Now that I’m retired from teaching I can look back and remember times of great joy, frustration, heartache and occasionally think,”what if I had done such-and-such differently?” However the conclusions are always the same and I know that I did the best of my ability in each situation . I’m over-thrilled when one of my students contact me and I learn they are successful in their careers. This may sound boastful but I believe I was an extraordinary teacher and mentor.
What is Design? What is Art?
In a world where we rely on written communication, it is impossible to not see thousands of letterforms every day. These words come with many forms, shapes, sizes, and infinite combinations. They tell tales of love, hope, promise, anger, war, and so much more. Words found in children’s story books can keep a young child still for hours, or can be found on political fliers causing nations to rise up in protest against one another. Most of this passes us and we are captivated by its message rather than stopping to truly look at the beauty found in the letters themselves. This is where I find my inspiration. Some see beauty in the delicate petals of the rosebud and while I agree this is beautiful, have you considered the sweeping motion of the letter S or the abrupt shape of the letter X?

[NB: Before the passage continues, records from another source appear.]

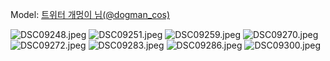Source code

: ﻿---
dddd: 2023.12.16 서코
nickname: 개멍이
sns_type: x
sns_id: dogman_cos
---

Model: <a href="https://x.com/dogman_cos" target="_blank">트위터 개멍이 님(@dogman_cos)</a>

![DSC09248.jpeg](/assets/img/2023/12-16/DSC09248.jpeg)
![DSC09251.jpeg](/assets/img/2023/12-16/DSC09251.jpeg)
![DSC09259.jpeg](/assets/img/2023/12-16/DSC09259.jpeg)
![DSC09270.jpeg](/assets/img/2023/12-16/DSC09270.jpeg)
![DSC09272.jpeg](/assets/img/2023/12-16/DSC09272.jpeg)
![DSC09283.jpeg](/assets/img/2023/12-16/DSC09283.jpeg)
![DSC09286.jpeg](/assets/img/2023/12-16/DSC09286.jpeg)
![DSC09300.jpeg](/assets/img/2023/12-16/DSC09300.jpeg)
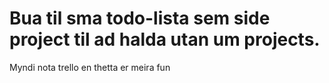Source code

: # Bua til sma todo-lista sem side project til ad halda utan um projects.

Myndi nota trello en thetta er meira fun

The older I get the more I appreciate things that are older. I enjoy rummaging through antique stores, dusting off old photographs, the smell of the forgotten book with its yellowed pages, musty with age and then I wonder who has held those pages and the impact those words may have made upon them. I see tattered and scratched images of people now long forgotten by most and wonder how they lived their lives and what those lives were about. What did they bring to the world and what did they leave behind?
I conclude that all of this is art—lives lived well, people trying to bring beauty into the world and making their convictions known, the Declaration of Independence, or the poetic experimentations of Guillaume Apollinaire. We often classify art in certain academic vocabulary that fits nicely into our ideas or within gallery standards. However, art is in every place we turn, if we only take the time to look. To quote Johann Wolfgang von Goethe, “The hardest thing to see is what is in front of our eyes.”